Ten years after the 2011 Egyptian nationwide uprising that ousted President Hosni Mubarak, Egyptians are living under a repressive government that is stifling all forms of dissent and peaceful expression. Recent weeks have shown that collective action is both possible and can have an impact. “Only through sustained and committed international action can we ensure the survival of the Egyptian human rights movement in the coming period,” the groups said.

According to groups that joined the letter, the struggle for human rights in Egypt is at a “critical juncture.” Inaction by Egypt’s partners and Human Rights Council member states has emboldened the Egyptian government “in its efforts to silence dissent and crush independent civil society.”

The recent shocking arrests and investigation of senior staff of the Egyptian Initiative for Personal Rights (EIPR) and the freezing of their assets in abusive proceedings in front of a “terrorism circuit” of a criminal court represent an “abhorrent and unacceptable attack” against one of the most prominent human rights organizations in the country. It demonstrates the Egyptian government’s determination to escalate its sustained, widespread, and systematic attacks against human rights defenders and civic space.

Since the ousting of former President Mohamed Morsy from power in July 2013, the Egyptian authorities have waged an increasingly brutal crackdown on human rights defenders and civil and political rights more broadly. Thousands of Egyptians, including hundreds of human rights defenders, journalists, academics, artists, and politicians have been arbitrarily detained, frequently on abusive criminal charges or through unfair trials.

Egyptian security forces have systematically subjected them to ill-treatment and torture. UN experts have warned that catastrophic detention conditions have endangered detainees’ lives and health. Other peaceful activists have been forcibly disappeared. What happened to some of them has never been revealed.  
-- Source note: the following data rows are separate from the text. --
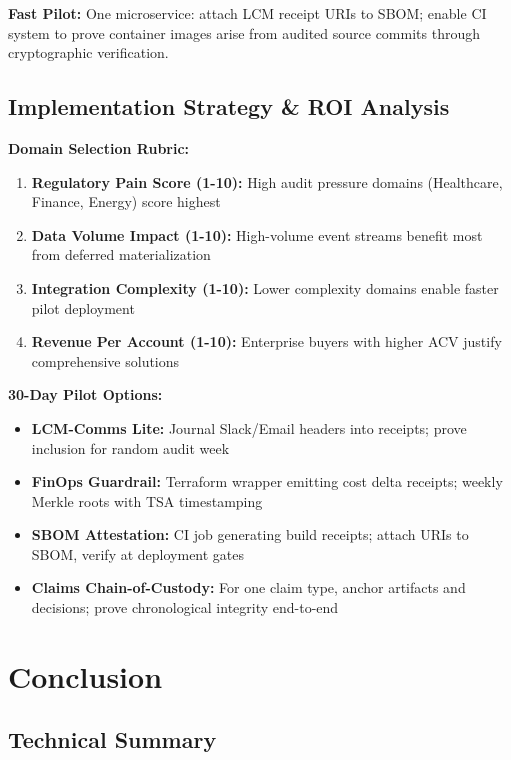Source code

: \documentclass[12pt,a4paper]{article}
\begin{document}
\textbf{Fast Pilot:} One microservice: attach LCM receipt URIs to SBOM; enable CI system to prove container images arise from audited source commits through cryptographic verification.

\subsection{Implementation Strategy \& ROI Analysis}

\begin{technicalbox}
\textbf{Domain Selection Rubric:}

\begin{enumerate}
\item \textbf{Regulatory Pain Score (1-10):} High audit pressure domains (Healthcare, Finance, Energy) score highest
\item \textbf{Data Volume Impact (1-10):} High-volume event streams benefit most from deferred materialization
\item \textbf{Integration Complexity (1-10):} Lower complexity domains enable faster pilot deployment
\item \textbf{Revenue Per Account (1-10):} Enterprise buyers with higher ACV justify comprehensive solutions
\end{enumerate}

\textbf{30-Day Pilot Options:}
\begin{itemize}
\item \textbf{LCM-Comms Lite:} Journal Slack/Email headers into receipts; prove inclusion for random audit week
\item \textbf{FinOps Guardrail:} Terraform wrapper emitting cost delta receipts; weekly Merkle roots with TSA timestamping
\item \textbf{SBOM Attestation:} CI job generating build receipts; attach URIs to SBOM, verify at deployment gates
\item \textbf{Claims Chain-of-Custody:} For one claim type, anchor artifacts and decisions; prove chronological integrity end-to-end
\end{itemize}
\end{technicalbox}

\section{Conclusion}

\subsection{Technical Summary}
\end{document}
“The people of Egypt have lived under despotic governments before, but current levels of repression in Egypt are unprecedented in its modern history,” said Bahey el-Din Hassan, director of the Cairo Institute for Human Rights Studies. “The consequences are potentially terrible for both human rights and regional stability.”

In August 2020, Mr. Hassan was sentenced to 15 years in prison in absentia by a Terrorism Circuit Court in Egypt for his human rights advocacy work.

In such a severely repressive environment, many human rights organizations have been forced to close, scale down their operations, operate from outside the country, or work under constant risk of arrests and harassment.

The government typically invokes “counterterrorism” to justify these abuses and to criminalize freedom of association and expression. UN experts have warned about Egypt’s use of “terrorism circuits” of criminal courts to target human rights defenders, silence dissent, and lock up activists during the Covid-19 pandemic.

Faced with these repeated warnings, the UN Human Rights Council has a responsibility to act and ensure robust reporting and international scrutiny over the deteriorating human rights situation in Egypt, the groups said.

“The survival of the embattled human rights movement in Egypt is at stake,” said Kevin Whelan, Amnesty International representative to the UN in Geneva. “Members of the international community have the responsibility to support efforts to establish a monitoring and reporting mechanism at the Human Rights Council on the situation in Egypt, signaling that Egypt’s disregard for human rights will no longer be ignored or tolerated.”